Australian physicist

Howard Mark Wiseman (born 19 June 1968) is an Australian theoretical and quantum physicist, who is notable for his work on quantum feedback control, quantum measurements, quantum information (especially quantum steering), open quantum systems, the many interacting worlds interpretation of quantum mechanics, and other topics in quantum foundations.

== Early life ==
Wiseman was born in Brisbane, Australia and received his B.Sc.(Hons) in Physics from the University of Queensland in 1991. He completed his PhD in physics under Gerard J. Milburn at the University of Queensland in 1994, with a thesis entitled Quantum Trajectories and Feedback.

== Career ==
After his PhD, Wiseman undertook a postdoc under Dan Walls at the University of Auckland. From 1996 to 2009 he held Australian Research Council (ARC) research fellowships. He is currently a Physics Professor at Griffith University, where he is the Director of the Centre for Quantum Dynamics. He is also an Executive Node Manager in the Centre for Quantum Computation and Communication Technology, an ARC Centre of Excellence.

== Honors ==
His early-career awards include the Bragg Medal of the Australian Institute of Physics (AIP), the Pawsey Medal of the Australian Academy of Science and the Malcolm Macintosh Medal, one of the Prime Minister's Prizes for Science. He is a fellow of the Australian Academy of Science, a Fellow of the American Physical Society, and a Fellow of The Optical Society of America.

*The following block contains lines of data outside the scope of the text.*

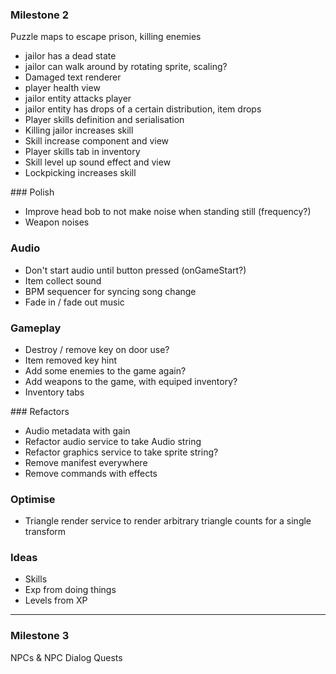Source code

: 
### Milestone 2
Puzzle maps to escape prison, killing enemies

* jailor has a dead state
* jailor can walk around by rotating sprite, scaling?
* Damaged text renderer 
* player health view
* jailor entity attacks player
* jailor entity has drops of a certain distribution, item drops
* Player skills definition and serialisation
* Killing jailor increases skill
* Skill increase component and view
* Player skills tab in inventory
* Skill level up sound effect and view
* Lockpicking increases skill

### Polish 
* Improve head bob to not make noise when standing still (frequency?)
* Weapon noises

### Audio
* Don't start audio until button pressed (onGameStart?)
* Item collect sound
* BPM sequencer for syncing song change
* Fade in / fade out music

### Gameplay
* Destroy / remove key on door use?
* Item removed key hint
* Add some enemies to the game again?
* Add weapons to the game, with equiped inventory?
* Inventory tabs

### Refactors
* Audio metadata with gain 
* Refactor audio service to take Audio string
* Refactor graphics service to take sprite string?
* Remove manifest everywhere
* Remove commands with effects

### Optimise
* Triangle render service to render arbitrary triangle counts for a single transform


### Ideas
* Skills
* Exp from doing things
* Levels from XP

-------


### Milestone 3 
NPCs & NPC Dialog
Quests


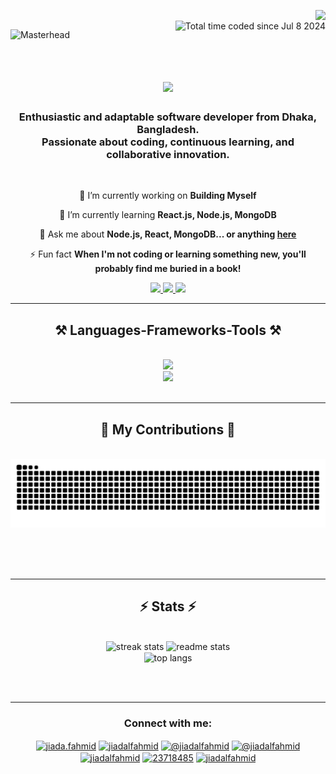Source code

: <img align="right" src="https://visitor-badge.laobi.icu/badge?page_id=jiadalfahmid.jiadalfahmid" /><br>
<img align="right" src="https://wakatime.com/badge/user/0b5687ba-cef6-4ca5-80bc-bf1e1cb0bc0f.svg" alt="Total time coded since Jul 8 2024" />

![Masterhead](https://github.com/jiadalfahmid/jiadalfahmid/assets/147273546/70809ad6-7dae-4f0d-bf6a-133a95a9d19e)
<br> <br>

<h1 align="center">
    <img src="https://readme-typing-svg.herokuapp.com/?font=Orbitron&color=cc33ff&weight=700&size=35&center=true&vCenter=true&width=500&height=70&duration=4000&lines=Hi+There!+👋;+I'm+Jiad+Al+Fahmid!;" />
</h1>

<h3 align="center">Enthusiastic and adaptable software developer from Dhaka, Bangladesh.<br> Passionate about coding, continuous learning, and collaborative innovation.</h3>

<br/>

<div align="center">
 
 🔭 I’m currently working on **Building Myself**
 
 🌱 I’m currently learning **React.js, Node.js, MongoDB**

💬 Ask me about **Node.js, React, MongoDB... or anything [here](https://github.com/jiadalfahmid/jiadalfahmid/issues)**

⚡ Fun fact **When I'm not coding or learning something new, you'll probably find me buried in a book!**

 </div>
 <div align="center"> 
  <a href="mailto:jiadalfahmid@gmail.com" target="_blank">
    <img src="https://img.shields.io/badge/Gmail-ffffff?style=for-the-badge&logo=gmail&logoColor=red" />
  </a>
  <a href="https://linkedin.com/in/jiadafahmid" target="_blank">
    <img src="https://img.shields.io/badge/LinkedIn-0077B5?style=for-the-badge&logo=linkedin&logoColor=white" />
  </a>
  <a href="https://github.com/jiadalfahmid" target="_blank">
     <img src="https://img.shields.io/badge/Portfolio-cc33ff?style=for-the-badge&logo=todoist&logoColor=white" />
  </a>
</div>

 <hr/>
 <h2 align="center">⚒️ Languages-Frameworks-Tools ⚒️</h2>
<br/>
<div align="center">
    <img src="https://skillicons.dev/icons?i=html,css,tailwind,react,github,git,vscode,figma" /><br>
    <img src="https://skillicons.dev/icons?i=javascript,bootstrap,nodejs,mongodb" /><br>
</div>

<br/>
<hr/>

<div align="center">
  <h2>🐍 My Contributions 🐍</h2>
  <br>
  <picture>
  <source
    media="(prefers-color-scheme: dark)"
    srcset="https://raw.githubusercontent.com/jiadalfahmid/jiadalfahmid/output/github-contribution-grid-snake-dark.svg"
  />
  <source
    media="(prefers-color-scheme: light)"
    srcset="https://raw.githubusercontent.com/jiadalfahmid/jiadalfahmid/output/github-contribution-grid-snake.svg"
  />
  <img
    alt="github contribution grid snake animation"
    src="https://raw.githubusercontent.com/jiadalfahmid/jiadalfahmid/output/github-contribution-grid-snake.svg"
  />
</picture>
  
  <br/><br/><br/>
</div>

<hr/>
<h2 align="center">⚡ Stats ⚡</h2>
<br>
<div align=center>
  <img width=390 height=170 src="https://github-readme-streak-stats-salesp07.vercel.app/?user=jiadalfahmid&count_private=true&theme=jolly&border_radius=10" alt="streak stats"/>
  <img width=390 height=170 src="https://github-readme-stats-salesp07.vercel.app/api?username=jiadalfahmid&count_private=true&show_icons=true&theme=jolly&rank_icon=github&border_radius=10" alt="readme stats" />
  <br/>
  <img width=325 align="center" src="https://github-readme-stats-salesp07.vercel.app/api/top-langs/?username=jiadalfahmid&hide=HTML&langs_count=8&layout=compact&theme=jolly&border_radius=10&size_weight=0.5&count_weight=0.5&exclude_repo=github-readme-stats" alt="top langs" />
</div>

<br/><br/>
<hr>

<h3 align="center">Connect with me:</h3>
<p align="center">
<a href="https://fb.com/jiada.fahmid" target="blank"><img align="center" src="https://raw.githubusercontent.com/rahuldkjain/github-profile-readme-generator/master/src/images/icons/Social/facebook.svg" alt="jiada.fahmid" height="30" width="40" /></a>
<a href="https://instagram.com/jiadalfahmid" target="blank"><img align="center" src="https://raw.githubusercontent.com/rahuldkjain/github-profile-readme-generator/master/src/images/icons/Social/instagram.svg" alt="jiadalfahmid" height="30" width="40" /></a>
<a href="https://medium.com/@jiadalfahmid" target="blank"><img align="center" src="https://raw.githubusercontent.com/rahuldkjain/github-profile-readme-generator/master/src/images/icons/Social/medium.svg" alt="@jiadalfahmid" height="30" width="40" /></a>
<a href="https://www.youtube.com/@jiadalfahmid" target="blank"><img align="center" src="https://raw.githubusercontent.com/rahuldkjain/github-profile-readme-generator/master/src/images/icons/Social/youtube.svg" alt="@jiadalfahmid" height="30" width="40" /></a>
<a href="https://twitter.com/jiadalfahmid" target="blank"><img align="center" src="https://raw.githubusercontent.com/rahuldkjain/github-profile-readme-generator/master/src/images/icons/Social/twitter.svg" alt="jiadalfahmid" height="30" width="40" /></a>
<a href="https://stackoverflow.com/users/23718485" target="blank"><img align="center" src="https://raw.githubusercontent.com/rahuldkjain/github-profile-readme-generator/master/src/images/icons/Social/stack-overflow.svg" alt="23718485" height="30" width="40" /></a>
<a href="https://dev.to/jiadalfahmid" target="blank"><img align="center" src="https://raw.githubusercontent.com/rahuldkjain/github-profile-readme-generator/master/src/images/icons/Social/devto.svg" alt="jiadalfahmid" height="30" width="40" /></a>
</p>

In 2022 Wiseman was awarded the AIP's Walter Boas Medal for Excellence in Research, for elucidating fundamental limits arising from quantum theory, in particular in its applications to metrology and laser science, and via its implications for the foundations of reality.

== See also ==
- Quantum Aspects of Life (book)

== Selected bibliography ==
- Wiseman, Howard M. (2009). "Quantum Measurement and Control"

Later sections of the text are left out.